In her death, Candice taught me one more lesson about Black womanhood; that is there is a toxicity that manifests itself as “strength”. The world sees us as hostile, angry, bitter and irrational, despite the masks of pleasantness and congeniality we put on every day. We try to combat these aspersions by hugging our enemies, holding on to broken relationships, serving in organizations that will honor us with plaques one day and then kick our corpses out whenever it suits them. Candice’s passing broke me…and you can’t see my tears but it breaks me still… but when she left this world she taught me that there is more damage in hiding your pain than there is sharing it. I think that’s the fear that many depressed people harbor: I can’t share this pain with anyone else. If it’s breaking me and it will certainly cause a crumble in their lives. And so because I love my beloveds so much, I’ll hold this alone and pretend it doesn’t hurt.

Except, this is not sustainable. Trying to battle through depression alone and without help is like trying to hold the ocean with a sieve.

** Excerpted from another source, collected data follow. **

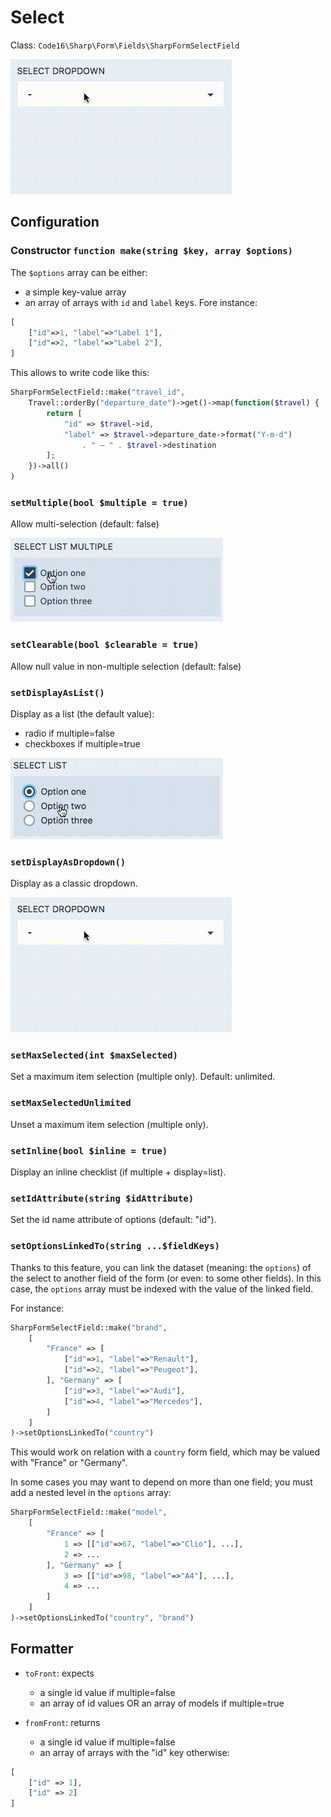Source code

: # Select

Class: `Code16\Sharp\Form\Fields\SharpFormSelectField`

![Example](./select1.gif)

## Configuration

### Constructor `function make(string $key, array $options)`

The `$options` array can be either:

- a simple key-value array
- an array of arrays with `id` and `label` keys. Fore instance:

```php
[
    ["id"=>1, "label"=>"Label 1"],
    ["id"=>2, "label"=>"Label 2"],
]
```

This allows to write code like this:

```php
SharpFormSelectField::make("travel_id",
    Travel::orderBy("departure_date")->get()->map(function($travel) {
        return [
            "id" => $travel->id,
            "label" => $travel->departure_date->format("Y-m-d")
                . " — " . $travel->destination
        ];
    })->all()
)
```

### `setMultiple(bool $multiple = true)`

Allow multi-selection (default: false)

![Example](./select3.gif)


### `setClearable(bool $clearable = true)`

Allow null value in non-multiple selection (default: false)

### `setDisplayAsList()`

Display as a list (the default value):

- radio if multiple=false
- checkboxes if multiple=true

![Example](./select2.gif)

### `setDisplayAsDropdown()`

Display as a classic dropdown.

![Example](./select1.gif)

### `setMaxSelected(int $maxSelected)`

Set a maximum item selection (multiple only).
Default: unlimited.

### `setMaxSelectedUnlimited`

Unset a maximum item selection (multiple only).

### `setInline(bool $inline = true)`

Display an inline checklist (if multiple + display=list).

### `setIdAttribute(string $idAttribute)`

Set the id name attribute of options (default: "id").

### `setOptionsLinkedTo(string ...$fieldKeys)`

Thanks to this feature, you can link the dataset (meaning: the `options`) of the select to another field of the form (or even: to some other fields). In this case, the `options` array must be indexed with the value of the linked field.

For instance:

```php
SharpFormSelectField::make("brand",
    [
        "France" => [
            ["id"=>1, "label"=>"Renault"],
            ["id"=>2, "label"=>"Peugeot"],
        ], "Germany" => [
            ["id"=>3, "label"=>"Audi"],
            ["id"=>4, "label"=>"Mercedes"],
        ]
    ]
)->setOptionsLinkedTo("country")
```

This would work on relation with a `country` form field, which may be valued with "France" or "Germany".

In some cases you may want to depend on more than one field; you must add a nested level in the `options` array:

```php
SharpFormSelectField::make("model",
    [
        "France" => [
            1 => [["id"=>67, "label"=>"Clio"], ...],
            2 => ...
        ], "Germany" => [
            3 => [["id"=>98, "label"=>"A4"], ...],
            4 => ...
        ]
    ]
)->setOptionsLinkedTo("country", "brand")
```


## Formatter

- `toFront`: expects
	- a single id value if multiple=false
	- an array of id values OR an array of models if multiple=true

- `fromFront`: returns
	- a single id value if multiple=false
	- an array of arrays with the "id" key otherwise:

```php
[
    ["id" => 1],
    ["id" => 2]
]
```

I think about Candice (and the two other sister-friends in the years that have followed) I’ve lost to depression almost every day. I especially remember them during those seasons of regeneration I mentioned earlier. These were bright, brilliant women who had so much to offer the world, and I believe, so much to gain from it in return. That’s what keeps me going in my own struggle, though sometimes the sadness and fury threaten to consume me without warning. I’m grateful that we’re finally open to having real conversations about mental health.

If you know or suspect you are suffering from mental illness, you don’t have to go through it alone. Seek the aid of a therapist. Some employers offer a helpline that will link you to resources to address your specific needs. Find someone in your inner circle that you can trust to walk with you through this, even if it feels like an inconvenience. Give them a chance to be a friend.